Art and the Religious Experience: The Language of the Sacred [Book Review]
Abstract
How can the sacred be artistically expressed? The answer to this question depends greatly on the precise relation of the aesthetic to the religious experience. F. David Martin considers them both to be participative experiences which reveal the ontological beyond the ontic. Yet while the aesthetic experience and its artistic expression only implicitly attain Being as transcendent, religious art conveys an explicit awareness of transcendence. Religious expressiveness is achieved by a strong embodiment of the iconic element present in all art. Still without the addition of conventional symbols iconic symbols can never become explicitly religious. The presence of conventional religious symbols alone, however, is not sufficient to sacralize art. A painting may remain secular even if it represents a Madonna.

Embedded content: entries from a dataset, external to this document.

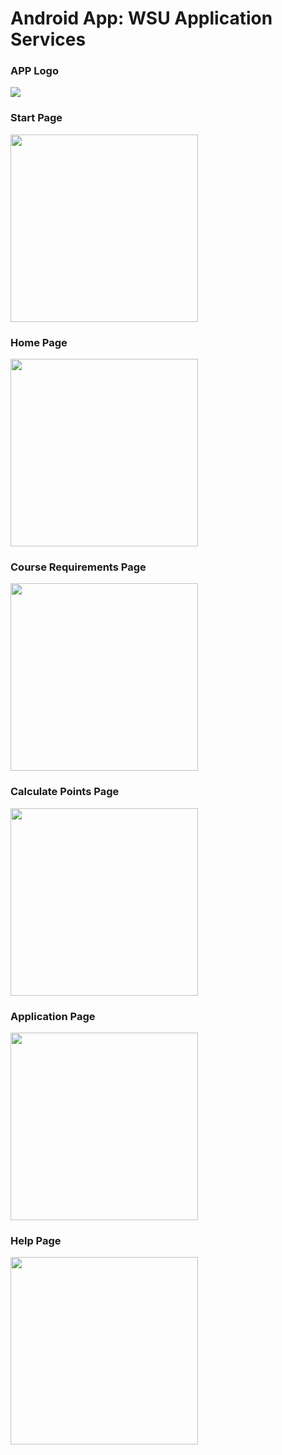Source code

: # Android App: WSU Application Services
### APP Logo
<img src="https://github.com/SKDiko/Android-App/assets/93092941/7fda5ae8-ab98-4967-9789-a2f45f027134"><br>
### Start Page
<img src="https://github.com/SKDiko/Android-App/assets/93092941/abd7ef0f-c1cb-4ab1-879e-4ee2f2d7ccc0" width="300"><br>
### Home Page
<img src="https://github.com/SKDiko/Android-App/assets/93092941/46b18f0e-1962-45a4-b261-729d4fa39196" width="300"><br>
### Course Requirements Page
<img src="https://github.com/SKDiko/Android-App/assets/93092941/0adb3891-56d4-405c-a1bd-6c4f133640d1" width="300"><br>
### Calculate Points Page
<img src="https://github.com/SKDiko/Android-App/assets/93092941/fbcea06c-6673-4cdf-97bf-b4892580529b" width="300"><br>
### Application Page
<img src="https://github.com/SKDiko/Android-App/assets/93092941/d1072c8c-4667-4da0-90be-3be10603eedc" width="300"><br>
### Help Page
<img src="https://github.com/SKDiko/Android-App/assets/93092941/b8a3b954-37a2-459b-8814-b00164b87be6" width="300"><br>

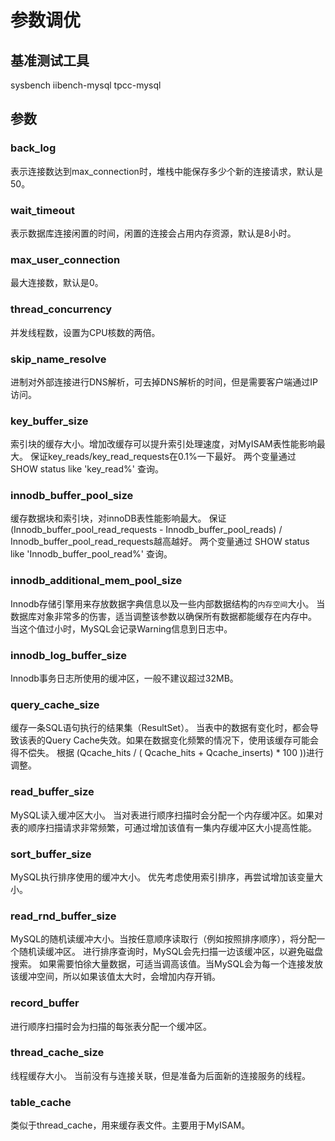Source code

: # 参数调优

## 基准测试工具
sysbench
iibench-mysql
tpcc-mysql


## 参数
### back_log
表示连接数达到max_connection时，堆栈中能保存多少个新的连接请求，默认是50。

### wait_timeout
表示数据库连接闲置的时间，闲置的连接会占用内存资源，默认是8小时。

### max_user_connection
最大连接数，默认是0。

### thread_concurrency
并发线程数，设置为CPU核数的两倍。

### skip_name_resolve
进制对外部连接进行DNS解析，可去掉DNS解析的时间，但是需要客户端通过IP访问。

### key_buffer_size
索引块的缓存大小。增加改缓存可以提升索引处理速度，对MyISAM表性能影响最大。
保证key_reads/key_read_requests在0.1%一下最好。
两个变量通过 SHOW status like 'key_read%' 查询。

### innodb_buffer_pool_size
缓存数据块和索引块，对innoDB表性能影响最大。
保证(Innodb_buffer_pool_read_requests - Innodb_buffer_pool_reads) / Innodb_buffer_pool_read_requests越高越好。
两个变量通过 SHOW status like 'Innodb_buffer_pool_read%' 查询。

### innodb_additional_mem_pool_size
Innodb存储引擎用来存放数据字典信息以及一些内部数据结构的`内存空间`大小。
当数据库对象非常多的伤害，适当调整该参数以确保所有数据都能缓存在内存中。
当这个值过小时，MySQL会记录Warning信息到日志中。

### innodb_log_buffer_size
Innodb事务日志所使用的缓冲区，一般不建议超过32MB。

### query_cache_size
缓存一条SQL语句执行的结果集（ResultSet）。
当表中的数据有变化时，都会导致该表的Query Cache失效。如果在数据变化频繁的情况下，使用该缓存可能会得不偿失。
根据 (Qcache_hits / ( Qcache_hits + Qcache_inserts) * 100 ))进行调整。

### read_buffer_size
MySQL读入缓冲区大小。
当对表进行顺序扫描时会分配一个内存缓冲区。如果对表的顺序扫描请求非常频繁，可通过增加该值有一集内存缓冲区大小提高性能。

### sort_buffer_size
MySQL执行排序使用的缓冲大小。
优先考虑使用索引排序，再尝试增加该变量大小。

### read_rnd_buffer_size
MySQL的随机读缓冲大小。当按任意顺序读取行（例如按照排序顺序），将分配一个随机读缓冲区。
进行排序查询时，MySQL会先扫描一边该缓冲区，以避免磁盘搜索。
如果需要怕徐大量数据，可适当调高该值。当MySQL会为每一个连接发放该缓冲空间，所以如果该值太大时，会增加内存开销。

### record_buffer
进行顺序扫描时会为扫描的每张表分配一个缓冲区。

### thread_cache_size
线程缓存大小。
当前没有与连接关联，但是准备为后面新的连接服务的线程。

### table_cache
类似于thread_cache，用来缓存表文件。主要用于MyISAM。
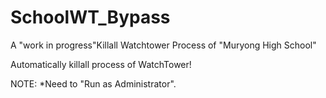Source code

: # SchoolWT_Bypass

A "work in progress"Killall Watchtower Process of "Muryong High School"

Automatically killall process of WatchTower!

NOTE:
*Need to "Run as Administrator".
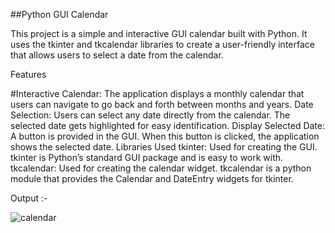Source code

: ##Python GUI Calendar

This project is a simple and interactive GUI calendar built with Python. It uses the tkinter and tkcalendar libraries to create a user-friendly interface that allows users to select a date from the calendar.

Features

#Interactive Calendar: The application displays a monthly calendar that users can navigate to go back and forth between months and years.
Date Selection: Users can select any date directly from the calendar. The selected date gets highlighted for easy identification.
Display Selected Date: A button is provided in the GUI. When this button is clicked, the application shows the selected date.
Libraries Used
tkinter: Used for creating the GUI. tkinter is Python’s standard GUI package and is easy to work with.
tkcalendar: Used for creating the calendar widget. tkcalendar is a python module that provides the Calendar and DateEntry widgets for tkinter.

Output :-

![calendar](https://github.com/Shkmr07/Calendar_project/assets/113815453/616c7f3c-cf0a-46c8-88cb-a49f5491af67)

To function religiously it also needs what the author terms an "iconic foundation." Thus the religious dimension of art appears on three levels: 1) in the artistic expression as such which, even though it may not articulate religious feelings, is implicitly religious by letting Being shine forth; 2) in the evocation of Being-as-transcendent by means of iconic symbols, which remains still religiously ambiguous; 3) in the clear assertion of transcendent Being by iconic and conventional symbols, which is explicitly religious. The thesis is developed successively for music, painting, literature, and architecture. Each chapter is illustrated with appropriate examples testifying to the author’s unusual aesthetic sensitivity.